At 9:15 p.m. EST, Oklahoma State and Arizona do battle in the Alamo Bowl. Need to decide on a team to root for? Spencer Hall is here to help.
Oklahoma State Vs. Arizona: Your Rootability Index For The Alamo Bowl
PAGLIACCI CONSIDERS YOUR ANTICS TOO THEATRICAL. If we’re comparing the coaches, it’s really just a matter of taste. For you drama queens, there’s Oklahoma State coach Mike Stoops, who complains a quantified and verified 51.2% of the time he is shown on television.
In another universe, Arizona’s Mike Stoops is an accomplished actor in Hong Kong films. He plays a heavy named “Oh-san,” a devious British artistocrat and shipping magnate determined to rob China of its cultural heritage by stealing its artifacts. Heavy-emoting Mike Stoops was born for this role.
Anyway, there’s Gundy on the other sideline, who despite his epic work “I’m a Man, And I Am Forty” is fairly low-key. it’s a strange world we live in where Mike Gundy is the stoic in the group, but here we are, cowboy.
SPEAKING OF COWBOYS. Stylistically, neither team will disappoint for lack of flair. Arizona's gameplan usually involves more than a few heaves downfield to Juron Criner, who while not a burner is more than capable of playing jumpball with anyone in the country. They're anything but mundane, right down to the flowing locks of hair on the Arizona defensive line and Nick Foles' epic mane.
They don't compare offensively to Oklahoma State, however. Few teams do, since most teams don't have a 4,000-yard passer (Brandon Weeden), a 1,600-yard wideout (Justin Blackmon, and that's WITH a suspension for a DUI arrest on the year), and a 1,500-yard rusher. The appropriate defensive coordinator's response to this is to leap headfirst from the pressbox, which you may see at one point this evening. Arrange padding appropriately, AlamoDome personnel.
RANDOM FACTORS AND TRAITS. Oklahoma State fans enjoy wearing cowboy hats as a matter of practice, and look quite good in them. Arizona fans lack proper fashionable headgear, but make up for it in hospitality and courtesy. Arizona closed the season with four crushing losses, including a baffling 30-29 loss to Arizona State on two missed extra points. Since bowl season makes no sense whatsoever, this means they will roar from the gates and win this game by 30. (<----makes no sense, we repeat, but we’re not the only ones following this logic.)

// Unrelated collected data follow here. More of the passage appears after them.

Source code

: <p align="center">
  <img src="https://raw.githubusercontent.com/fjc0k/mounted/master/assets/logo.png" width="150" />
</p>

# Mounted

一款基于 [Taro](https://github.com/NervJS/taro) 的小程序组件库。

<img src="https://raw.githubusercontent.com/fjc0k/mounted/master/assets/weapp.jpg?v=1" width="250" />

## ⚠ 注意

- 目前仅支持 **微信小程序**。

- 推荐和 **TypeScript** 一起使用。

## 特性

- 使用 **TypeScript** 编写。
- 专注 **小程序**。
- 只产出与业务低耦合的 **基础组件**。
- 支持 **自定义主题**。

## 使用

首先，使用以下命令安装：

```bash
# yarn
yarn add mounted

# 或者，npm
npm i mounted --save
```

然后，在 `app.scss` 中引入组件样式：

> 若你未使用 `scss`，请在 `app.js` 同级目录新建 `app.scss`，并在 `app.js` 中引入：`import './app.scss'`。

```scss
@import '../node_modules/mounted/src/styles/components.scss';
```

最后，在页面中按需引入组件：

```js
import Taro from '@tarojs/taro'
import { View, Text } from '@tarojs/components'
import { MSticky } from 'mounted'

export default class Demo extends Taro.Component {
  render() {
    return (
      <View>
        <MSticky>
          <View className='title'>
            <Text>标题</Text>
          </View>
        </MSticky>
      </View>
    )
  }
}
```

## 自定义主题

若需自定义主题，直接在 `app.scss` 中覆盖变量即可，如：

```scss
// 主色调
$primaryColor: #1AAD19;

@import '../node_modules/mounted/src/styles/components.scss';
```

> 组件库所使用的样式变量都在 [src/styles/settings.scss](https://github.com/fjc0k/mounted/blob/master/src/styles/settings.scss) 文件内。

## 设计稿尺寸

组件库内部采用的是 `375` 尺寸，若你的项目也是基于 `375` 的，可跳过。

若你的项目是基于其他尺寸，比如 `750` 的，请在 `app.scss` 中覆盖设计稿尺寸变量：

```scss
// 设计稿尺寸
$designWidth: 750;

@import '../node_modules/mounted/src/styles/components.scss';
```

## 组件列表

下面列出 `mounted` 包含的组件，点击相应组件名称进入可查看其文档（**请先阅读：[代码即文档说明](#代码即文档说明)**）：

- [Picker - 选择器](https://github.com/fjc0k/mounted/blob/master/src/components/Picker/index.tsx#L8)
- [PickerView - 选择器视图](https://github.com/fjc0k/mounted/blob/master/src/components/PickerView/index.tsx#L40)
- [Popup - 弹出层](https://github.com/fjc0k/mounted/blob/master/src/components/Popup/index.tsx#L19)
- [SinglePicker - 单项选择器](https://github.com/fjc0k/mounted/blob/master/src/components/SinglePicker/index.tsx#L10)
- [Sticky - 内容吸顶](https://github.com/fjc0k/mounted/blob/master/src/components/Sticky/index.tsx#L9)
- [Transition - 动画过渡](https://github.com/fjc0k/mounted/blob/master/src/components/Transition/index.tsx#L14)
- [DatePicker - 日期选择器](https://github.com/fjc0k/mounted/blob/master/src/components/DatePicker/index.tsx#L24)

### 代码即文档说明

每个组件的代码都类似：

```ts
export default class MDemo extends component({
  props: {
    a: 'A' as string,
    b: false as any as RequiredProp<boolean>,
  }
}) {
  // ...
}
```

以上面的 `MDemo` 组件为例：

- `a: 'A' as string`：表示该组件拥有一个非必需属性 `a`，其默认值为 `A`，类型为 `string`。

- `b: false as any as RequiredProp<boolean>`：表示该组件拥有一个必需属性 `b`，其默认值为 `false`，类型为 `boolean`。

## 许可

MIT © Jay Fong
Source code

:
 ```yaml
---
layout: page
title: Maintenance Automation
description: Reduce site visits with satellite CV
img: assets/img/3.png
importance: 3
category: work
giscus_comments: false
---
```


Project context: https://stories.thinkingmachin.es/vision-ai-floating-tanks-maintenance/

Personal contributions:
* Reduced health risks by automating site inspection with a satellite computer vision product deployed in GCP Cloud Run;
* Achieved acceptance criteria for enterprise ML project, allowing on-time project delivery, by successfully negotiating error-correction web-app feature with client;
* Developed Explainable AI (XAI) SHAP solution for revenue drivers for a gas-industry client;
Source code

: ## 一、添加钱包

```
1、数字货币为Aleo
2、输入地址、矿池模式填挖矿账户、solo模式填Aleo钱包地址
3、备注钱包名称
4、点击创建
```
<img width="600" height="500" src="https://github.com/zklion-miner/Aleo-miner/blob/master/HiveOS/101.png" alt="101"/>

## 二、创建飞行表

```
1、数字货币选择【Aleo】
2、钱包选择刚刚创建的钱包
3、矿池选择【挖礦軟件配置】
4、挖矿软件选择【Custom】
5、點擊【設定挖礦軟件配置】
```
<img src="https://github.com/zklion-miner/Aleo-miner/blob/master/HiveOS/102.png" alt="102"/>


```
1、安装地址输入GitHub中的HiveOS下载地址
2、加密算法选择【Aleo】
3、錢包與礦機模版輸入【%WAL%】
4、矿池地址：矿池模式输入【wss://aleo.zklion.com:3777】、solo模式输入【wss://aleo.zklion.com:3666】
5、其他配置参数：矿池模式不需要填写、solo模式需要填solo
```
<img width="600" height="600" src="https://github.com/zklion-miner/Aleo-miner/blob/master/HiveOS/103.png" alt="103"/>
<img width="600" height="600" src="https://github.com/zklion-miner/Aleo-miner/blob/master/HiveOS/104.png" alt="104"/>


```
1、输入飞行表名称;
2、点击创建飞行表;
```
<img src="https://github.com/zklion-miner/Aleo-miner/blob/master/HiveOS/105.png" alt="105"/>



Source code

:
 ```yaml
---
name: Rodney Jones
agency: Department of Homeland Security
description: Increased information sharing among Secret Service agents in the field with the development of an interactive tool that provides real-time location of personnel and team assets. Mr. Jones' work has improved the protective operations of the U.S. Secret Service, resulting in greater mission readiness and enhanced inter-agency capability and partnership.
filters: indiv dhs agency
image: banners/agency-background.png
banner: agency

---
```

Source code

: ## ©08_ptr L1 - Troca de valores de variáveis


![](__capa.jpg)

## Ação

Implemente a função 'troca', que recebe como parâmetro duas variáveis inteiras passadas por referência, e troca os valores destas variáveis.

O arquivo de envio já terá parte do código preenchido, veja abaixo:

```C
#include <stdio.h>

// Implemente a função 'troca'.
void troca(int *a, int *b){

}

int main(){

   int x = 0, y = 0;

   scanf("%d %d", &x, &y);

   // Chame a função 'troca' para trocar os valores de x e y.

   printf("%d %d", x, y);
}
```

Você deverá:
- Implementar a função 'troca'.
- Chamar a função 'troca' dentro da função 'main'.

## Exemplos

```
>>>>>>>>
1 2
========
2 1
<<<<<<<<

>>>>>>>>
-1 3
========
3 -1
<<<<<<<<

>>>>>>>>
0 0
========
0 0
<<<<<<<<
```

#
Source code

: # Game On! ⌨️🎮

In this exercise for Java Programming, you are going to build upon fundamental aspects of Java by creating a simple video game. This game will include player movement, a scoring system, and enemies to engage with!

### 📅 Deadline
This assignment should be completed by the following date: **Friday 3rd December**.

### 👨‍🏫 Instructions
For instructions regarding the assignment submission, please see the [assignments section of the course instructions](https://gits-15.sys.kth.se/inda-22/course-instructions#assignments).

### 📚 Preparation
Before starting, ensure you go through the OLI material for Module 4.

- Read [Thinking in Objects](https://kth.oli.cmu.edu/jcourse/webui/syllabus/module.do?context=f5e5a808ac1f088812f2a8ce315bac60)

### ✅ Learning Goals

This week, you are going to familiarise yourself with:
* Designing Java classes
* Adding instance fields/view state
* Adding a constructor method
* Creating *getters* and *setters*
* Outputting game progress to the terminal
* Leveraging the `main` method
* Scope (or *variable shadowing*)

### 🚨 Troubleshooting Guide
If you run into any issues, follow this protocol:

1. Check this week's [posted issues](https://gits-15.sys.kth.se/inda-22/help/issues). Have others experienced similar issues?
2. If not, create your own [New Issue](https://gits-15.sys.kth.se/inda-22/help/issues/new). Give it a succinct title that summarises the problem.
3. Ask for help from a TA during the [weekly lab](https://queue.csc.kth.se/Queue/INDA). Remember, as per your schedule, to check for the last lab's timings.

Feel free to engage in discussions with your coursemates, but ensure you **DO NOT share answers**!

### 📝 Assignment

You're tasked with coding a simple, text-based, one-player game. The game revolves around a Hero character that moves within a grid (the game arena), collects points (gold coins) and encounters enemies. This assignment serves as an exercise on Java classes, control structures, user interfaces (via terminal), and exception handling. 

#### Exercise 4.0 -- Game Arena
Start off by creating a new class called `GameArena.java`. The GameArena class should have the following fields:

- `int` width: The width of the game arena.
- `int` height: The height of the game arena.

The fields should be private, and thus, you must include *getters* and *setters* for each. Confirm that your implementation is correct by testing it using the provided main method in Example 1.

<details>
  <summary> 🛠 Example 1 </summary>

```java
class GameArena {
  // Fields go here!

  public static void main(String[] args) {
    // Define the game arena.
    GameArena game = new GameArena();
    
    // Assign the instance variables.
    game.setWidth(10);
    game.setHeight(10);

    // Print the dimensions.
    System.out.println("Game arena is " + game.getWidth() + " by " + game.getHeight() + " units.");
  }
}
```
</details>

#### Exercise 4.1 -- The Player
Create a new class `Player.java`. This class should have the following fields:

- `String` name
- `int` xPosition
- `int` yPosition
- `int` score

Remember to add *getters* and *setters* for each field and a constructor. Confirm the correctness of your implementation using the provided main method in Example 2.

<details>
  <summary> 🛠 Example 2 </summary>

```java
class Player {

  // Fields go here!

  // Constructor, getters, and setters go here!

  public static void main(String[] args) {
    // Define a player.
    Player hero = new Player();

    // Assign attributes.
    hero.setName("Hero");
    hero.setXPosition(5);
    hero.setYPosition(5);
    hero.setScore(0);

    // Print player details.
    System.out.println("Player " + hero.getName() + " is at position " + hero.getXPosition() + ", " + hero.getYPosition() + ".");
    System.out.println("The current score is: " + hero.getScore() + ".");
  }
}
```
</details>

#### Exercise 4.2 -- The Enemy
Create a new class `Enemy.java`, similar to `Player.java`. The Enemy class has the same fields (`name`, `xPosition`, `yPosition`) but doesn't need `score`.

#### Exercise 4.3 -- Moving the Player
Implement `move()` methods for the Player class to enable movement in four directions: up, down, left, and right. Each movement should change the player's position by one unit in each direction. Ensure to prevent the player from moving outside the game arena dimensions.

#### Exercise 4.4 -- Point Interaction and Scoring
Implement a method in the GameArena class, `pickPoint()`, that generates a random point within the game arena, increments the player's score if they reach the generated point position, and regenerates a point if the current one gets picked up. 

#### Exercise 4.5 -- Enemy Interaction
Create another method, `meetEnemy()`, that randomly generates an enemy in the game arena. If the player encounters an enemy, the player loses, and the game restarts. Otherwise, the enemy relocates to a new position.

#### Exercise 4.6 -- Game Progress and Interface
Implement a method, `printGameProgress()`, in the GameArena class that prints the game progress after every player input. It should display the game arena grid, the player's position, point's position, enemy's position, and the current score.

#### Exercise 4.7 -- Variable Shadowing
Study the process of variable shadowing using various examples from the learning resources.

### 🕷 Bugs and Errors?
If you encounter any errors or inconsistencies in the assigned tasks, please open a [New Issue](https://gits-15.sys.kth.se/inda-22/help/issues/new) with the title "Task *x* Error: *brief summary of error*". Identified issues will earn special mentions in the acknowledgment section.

If you’re still deciding who to pull for, remember that T. Boone Pickens probably already owns the water and air rights to your city, so you might want to kiss up to him by pulling for Oklahoma State.
LEAN: Oklahoma State. We like breathing, and have no problem buttering up our future overlords. “Your head looks splendid in that jar, Mr. Pickens!”